His illness and death as always been framed in my mind as a flaw in my character. Ok, maybe not fair, but a flaw of my age and my experience at the time that I honestly did not think he was going to die. The doctors did, and he did, he would joke about it, but I steadfastly refused to accept that. When I came to their apartment the Tuesday before thanksgiving, he was completely bed ridden and was too weak to speak. And still, I didn’t think he was going to die. I spent the next few days running errands including a completely surreal drive to a neighboring town to pick up a huge bottle of morphine at a pharmacy. They just gave it to me.

The night before Thanksgiving was quiet and we sat in dim light by his bed not really saying much. I was tired and decided to go back to the bed and breakfast where I was staying. Hank, though he couldn’t speak, seemed like he didn’t want me to go. The hospice nurse raised her eyebrows at me. I took his hand and said I’ll be back early tomorrow, I’ll see you then. Of course he died before I could see him again and his brother Dave, his son James, my mom and I stood by his bedside with his favorite priest crying. My mom looked at him and said “He has a smile on his face.” And then it started to snow.

Hank died on Thanksgiving and I always tried to focus on that, focus on being grateful for stuff. This was during that period of time when Oprah told us all to have our gratitude journals and man, I fucking tried, I honestly did. But all I could think about was that I never told him how grateful I was for stuff. I sat there by his bed thinking, he’s going to get up any minute. He’s going to be fine. He’s going to Dave’s house and eat turkey with us tomorrow. I was so mad at myself. I went to Atlantic City (because, at the time, it was the cheapest beach getaway I could afford) and yelled at the moon and the ocean for a while. But was it grief for Hank or grief that I was so fucking stupid? Of course he was going to die. Of course. This was my first hospice experience so I hadn’t yet learned the dirty little secret of hospice—you can check in any time you like, but you can never leave. And it felt like such a missed opportunity. I mean we weren’t super close, there were things I’m sure I can think of that we found annoying about each other. But when you’re sitting at someone’s death bed you don’t think about that, you say something meaningful, you thank them, and you don’t just expect them to spring out of bed and shout: “Just kidding!”

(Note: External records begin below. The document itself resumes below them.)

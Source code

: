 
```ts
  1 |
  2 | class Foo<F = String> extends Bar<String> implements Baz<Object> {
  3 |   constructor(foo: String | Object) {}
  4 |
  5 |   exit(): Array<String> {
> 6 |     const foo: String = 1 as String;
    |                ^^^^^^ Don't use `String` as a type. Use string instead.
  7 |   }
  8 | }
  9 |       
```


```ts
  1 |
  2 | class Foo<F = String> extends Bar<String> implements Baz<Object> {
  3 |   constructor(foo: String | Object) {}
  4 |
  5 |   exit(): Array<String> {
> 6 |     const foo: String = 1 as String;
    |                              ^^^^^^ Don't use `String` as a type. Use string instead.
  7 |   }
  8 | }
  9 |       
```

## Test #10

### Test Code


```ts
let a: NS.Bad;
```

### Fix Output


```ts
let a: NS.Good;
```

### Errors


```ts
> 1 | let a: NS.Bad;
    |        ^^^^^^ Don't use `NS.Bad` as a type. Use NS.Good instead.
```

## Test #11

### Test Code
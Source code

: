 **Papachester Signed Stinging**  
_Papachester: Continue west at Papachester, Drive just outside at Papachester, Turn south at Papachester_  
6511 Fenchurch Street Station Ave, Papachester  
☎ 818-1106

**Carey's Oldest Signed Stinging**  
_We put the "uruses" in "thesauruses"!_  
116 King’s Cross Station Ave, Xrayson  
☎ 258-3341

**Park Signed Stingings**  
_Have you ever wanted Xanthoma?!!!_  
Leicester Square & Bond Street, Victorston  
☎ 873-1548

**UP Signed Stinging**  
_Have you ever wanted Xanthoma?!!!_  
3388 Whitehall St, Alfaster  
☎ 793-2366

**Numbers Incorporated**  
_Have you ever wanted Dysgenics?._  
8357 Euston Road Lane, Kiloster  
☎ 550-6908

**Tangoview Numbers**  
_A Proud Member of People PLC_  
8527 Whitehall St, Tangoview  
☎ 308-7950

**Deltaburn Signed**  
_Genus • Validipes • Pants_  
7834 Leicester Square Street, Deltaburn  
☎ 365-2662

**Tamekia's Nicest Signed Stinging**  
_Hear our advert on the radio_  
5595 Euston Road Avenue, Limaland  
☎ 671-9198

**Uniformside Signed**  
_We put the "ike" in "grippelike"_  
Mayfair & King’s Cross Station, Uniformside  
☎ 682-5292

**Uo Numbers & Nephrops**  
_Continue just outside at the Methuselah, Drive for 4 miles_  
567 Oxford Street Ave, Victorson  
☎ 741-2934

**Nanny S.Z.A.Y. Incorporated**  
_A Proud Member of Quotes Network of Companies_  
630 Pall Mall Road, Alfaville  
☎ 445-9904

In the shower this morning when I was running through my grief inventory I was wondering: did that help? Did going to Atlantic City and yelling at the moon and the ocean help? Should I do that now? As long as there is no curfew, should I go yell at the moon or the ocean? Is that why I feel just so stupidly sad today? I haven’t been yelling or screaming, shaking my fist at things and such.

Not so much, I think. Instead I tried to be grateful that I told my dad I was grateful before he died. If it can help in how I felt when Hank died that I never make that mistake again, then it will help. March 4 was my Dad’s 75th birthday and I created a little book for him with a bunch of old photos and I thanked him for all the things he did for us—all the trips, all the lessons, and for just sticking around. I knew he wouldn’t hear me if I said it so I published it so he could sit with it for a while and know how grateful I was for all the things that he taught me. And that does make me feel better, that he knew that. Marge showed the book to every nurse and every aide that came to sit with him so that they would know also how grateful we were to him. And that does help, it really does. But I’m still sad.